Character Set and Collation Housekeeping: Pre-vB5 upgrade prep.

    No one wants to wade into this one?

    I've been putting this off, but it's time to address the character set and collation issues on our vBulletin v4.2.0 PL2 database. I'd appreciate some folks helping me square this away...

    Forum is in the US... The whole Latin1 vs. UTF8 thing... driving me crazy. I'd really like to take my database all the way Latin OR all the way UTF8.

    Here's what I have right now:

    vBulletin Language-->General: HTML Character Set = ISO-8859-1

    SHOW VARIABLES LIKE '%character%'
    character_set_client utf8
    character_set_connection utf8
    character_set_database latin1
    character_set_filesystem binary
    character_set_results utf8
    character_set_server latin1
    character_set_system utf8
    character_sets_dir /usr/local/mysql-5.0.96/share/mysql/charsets/

    SHOW VARIABLES LIKE '%collation%'
    collation_connection utf8_general_ci
    collation_database latin1_general_ci
    collation_server latin1_german2_ci
    And to clarify for the database settings (these are being read from phpmyadmin)
    Database Character Set: utf8 <--- does not appear to agree with SHOW...'%character%' command results
    Database Collation: latin1_general_ci

    Tables Character Sets: "Character Set of the file "utf8"
    Tables Collations: latin1_swedish_ci for the VAST majority of them. Have two TapaTalk tables that are latin1_general_ci
    Field Collations: MANY unassigned, but of those that have explicit assignment, they are all latin1_swedish_ci, except for the assigned TapaTalk table fields which are latin1_general_ci

    MOSTLY, I want to rid myself of the collation errors, BUT I'd also like to settle on a single character set and collation.

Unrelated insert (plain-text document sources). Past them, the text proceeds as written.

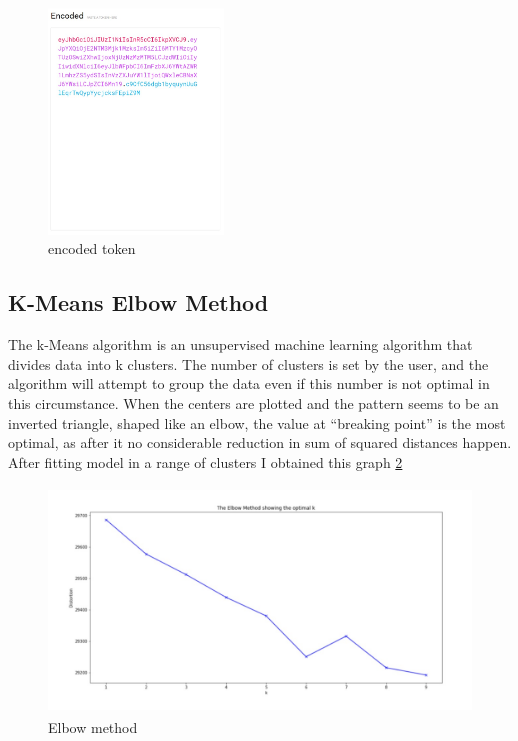 \documentclass[twoside,twocolumn]{article}
\begin{document}
\begin{figure}[h]
\includegraphics[width=1\linewidth, height=6cm]{images/encoded.jpg}
\caption{encoded token}
\label{fig:enc}
\end{figure}

\subsection{K-Means Elbow Method}

The k-Means algorithm is an unsupervised machine learning algorithm that divides
data into k clusters. The number of clusters is set by the user, and the algorithm
will attempt to group the data even if this number is not optimal in this
circumstance.
When the centers are plotted and the pattern seems to be an inverted triangle,
shaped like an elbow, the value at “breaking point” is the most optimal, as after it
no considerable reduction in sum of squared distances happen. After fitting model
in a range of clusters I obtained this graph \ref{fig:elb}


\begin{figure}[h]
\includegraphics[width=1\linewidth, height=6cm]{images/elbow_method.jpg}
\caption{Elbow method}
\label{fig:elb}
\end{figure}

\end{document}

    It would appear the EASIEST fixes would involve moving toward the latin1_swedish_ci collation on the latin1 character set... no need to change the HTML Character setting in admincp.

    Would there be any benefit of going the hard way and setting everything to UTF-8 (to includea LOT of ALTERing of the database)?

    I'm studying, but as you can see, I have a ways to go before I understand how all this fits together and the implications.

    PS: Won't do ANYTHING without multiple backups, and will test any setup change in my test system.